Well, earlier this month she was accepted to Harvard Law! Congrats to her!!
And congrats to Yankee Belle’s daughter and best wishes to her and her future husband
Wow, that’s really impressive. RTR!
A Bama senior is heading to Harvard med school this fall! She’s been accepted into their super-competitive MD/PhD program. Roll Tide!
Been waiting four years to post this.
My UAH son has been accepted to Bama’s masters in finance program. He is just thrilled! First thing he said after reading the letter was that he needed to register so he could get football tickets!
Bama has always been his dream school. Looking forward to lots of ROLL TIDE this year … and always!
So happy for him, @momreads!
Good for him. ROLL TIDE ROLL!
My Bama boy landed a job as a software engineer with Capitol One in Richmond, VA. This is our first child and my wife and I kinda feel like one down two to go. Lol.
^ Fantastic!
@docndonna congrats to your son. Its a beautiful campus and a great place to work. Cap 1 really does some great software innovation.
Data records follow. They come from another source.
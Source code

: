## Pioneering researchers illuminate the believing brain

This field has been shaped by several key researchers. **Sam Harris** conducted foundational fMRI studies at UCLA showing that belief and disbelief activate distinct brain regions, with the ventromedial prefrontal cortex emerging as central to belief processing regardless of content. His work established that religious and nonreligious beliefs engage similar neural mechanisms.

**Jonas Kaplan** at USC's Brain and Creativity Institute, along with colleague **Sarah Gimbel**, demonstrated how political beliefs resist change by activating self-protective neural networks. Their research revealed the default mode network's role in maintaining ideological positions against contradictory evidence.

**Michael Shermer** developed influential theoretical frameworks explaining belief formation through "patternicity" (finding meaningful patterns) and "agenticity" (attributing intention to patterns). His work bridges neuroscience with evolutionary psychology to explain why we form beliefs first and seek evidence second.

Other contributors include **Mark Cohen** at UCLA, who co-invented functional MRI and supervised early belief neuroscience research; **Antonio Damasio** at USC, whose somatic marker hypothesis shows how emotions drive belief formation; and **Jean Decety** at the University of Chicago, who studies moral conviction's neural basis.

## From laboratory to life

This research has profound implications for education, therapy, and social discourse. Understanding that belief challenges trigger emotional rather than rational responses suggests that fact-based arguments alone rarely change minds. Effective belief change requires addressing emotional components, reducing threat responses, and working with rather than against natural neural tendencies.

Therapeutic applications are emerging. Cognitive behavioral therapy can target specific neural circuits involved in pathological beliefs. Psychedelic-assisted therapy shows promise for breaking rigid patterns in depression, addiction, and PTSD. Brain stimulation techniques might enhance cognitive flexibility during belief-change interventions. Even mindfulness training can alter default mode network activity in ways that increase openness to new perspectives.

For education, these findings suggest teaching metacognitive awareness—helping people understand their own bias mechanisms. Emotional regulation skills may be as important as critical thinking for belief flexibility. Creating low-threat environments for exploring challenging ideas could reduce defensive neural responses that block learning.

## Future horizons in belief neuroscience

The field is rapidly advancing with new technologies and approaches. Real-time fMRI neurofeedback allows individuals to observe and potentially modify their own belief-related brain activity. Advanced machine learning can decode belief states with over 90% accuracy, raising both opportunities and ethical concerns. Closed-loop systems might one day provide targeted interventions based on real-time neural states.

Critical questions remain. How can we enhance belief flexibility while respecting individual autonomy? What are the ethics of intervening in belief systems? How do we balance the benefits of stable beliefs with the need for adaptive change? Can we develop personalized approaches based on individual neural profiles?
Does she have any study suggestions for her fellow UA classmates?
To study for last that is and admission to Harvard. Any tips would be appreciated.
@ccmom11 can you clarify? What are you asking?
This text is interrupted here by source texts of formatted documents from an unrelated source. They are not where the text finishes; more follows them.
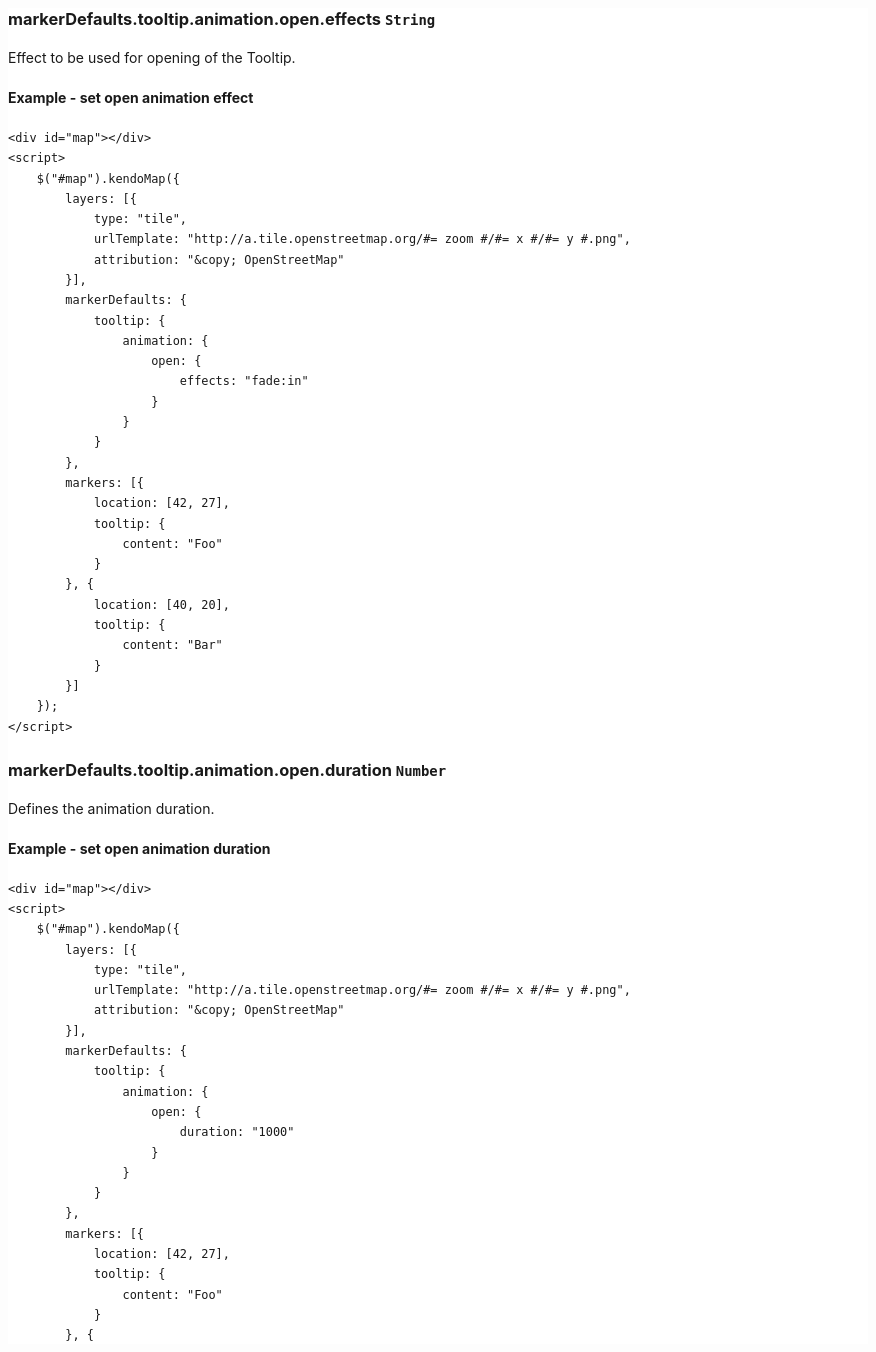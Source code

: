 ### markerDefaults.tooltip.animation.open.effects `String`

Effect to be used for opening of the Tooltip.

#### Example - set open animation effect
    <div id="map"></div>
    <script>
        $("#map").kendoMap({
            layers: [{
                type: "tile",
                urlTemplate: "http://a.tile.openstreetmap.org/#= zoom #/#= x #/#= y #.png",
                attribution: "&copy; OpenStreetMap"
            }],
            markerDefaults: {
                tooltip: {
                    animation: {
                        open: {
                            effects: "fade:in"
                        }
                    }
                }
            },
            markers: [{
                location: [42, 27],
                tooltip: {
                    content: "Foo"
                }
            }, {
                location: [40, 20],
                tooltip: {
                    content: "Bar"
                }
            }]
        });
    </script>

### markerDefaults.tooltip.animation.open.duration `Number`

Defines the animation duration.

#### Example - set open animation duration
    <div id="map"></div>
    <script>
        $("#map").kendoMap({
            layers: [{
                type: "tile",
                urlTemplate: "http://a.tile.openstreetmap.org/#= zoom #/#= x #/#= y #.png",
                attribution: "&copy; OpenStreetMap"
            }],
            markerDefaults: {
                tooltip: {
                    animation: {
                        open: {
                            duration: "1000"
                        }
                    }
                }
            },
            markers: [{
                location: [42, 27],
                tooltip: {
                    content: "Foo"
                }
            }, {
@mom2collegekids the perfect lsat scorer from UA - wondering if the student has any tips on studying/practicing the exam. Thank you!
@ccmom11 I don’t think she posts here on College Confidential
I thought I ‘bragged’ on this thread, but I see I have not.
DD graduated on time (civil and architectural eng, double major) last May and is in a job she loves!
Our family is very appreciative that she had Presidential Scholarship, $10K Engineering Scholarship, and music scholarships/stipends.
UA provided many opportunities to her - she was in STEM MBA until she decided if she was going to do graduate school it would be in her eng field; she had an opportunity to save time on the Master’s in Eng with signing up for the graduate course electives and doing the extra work (she decided she wanted to graduate on time). She was in the Million Dollar Band for 4 years - so many opportunities that most people’s pocketbooks couldn’t pay for - all the games/championships with all accommodations/transportation/meals/uniform and much gear paid for by UA. Had room in her schedule her last term to be in concert band and in the top group for non-music majors she was first chair and concertmaster; had several solos on the final concert.
We are so happy and proud of her accomplishments and the woman she is!
https://manthiram.mit.edu/people
Scroll down to the MIT PhD students. Kindle is a Bama grad. Some of our kids knew her when she was an undergrad at Alabama.
I teased her dad several years ago… Kindle is so awesome Amazon named a device after her.
One of these students is the child of a friend. Two are heading to med school in the fall. I hope that their company, Ortho Screws, succeeds. Great idea for a product!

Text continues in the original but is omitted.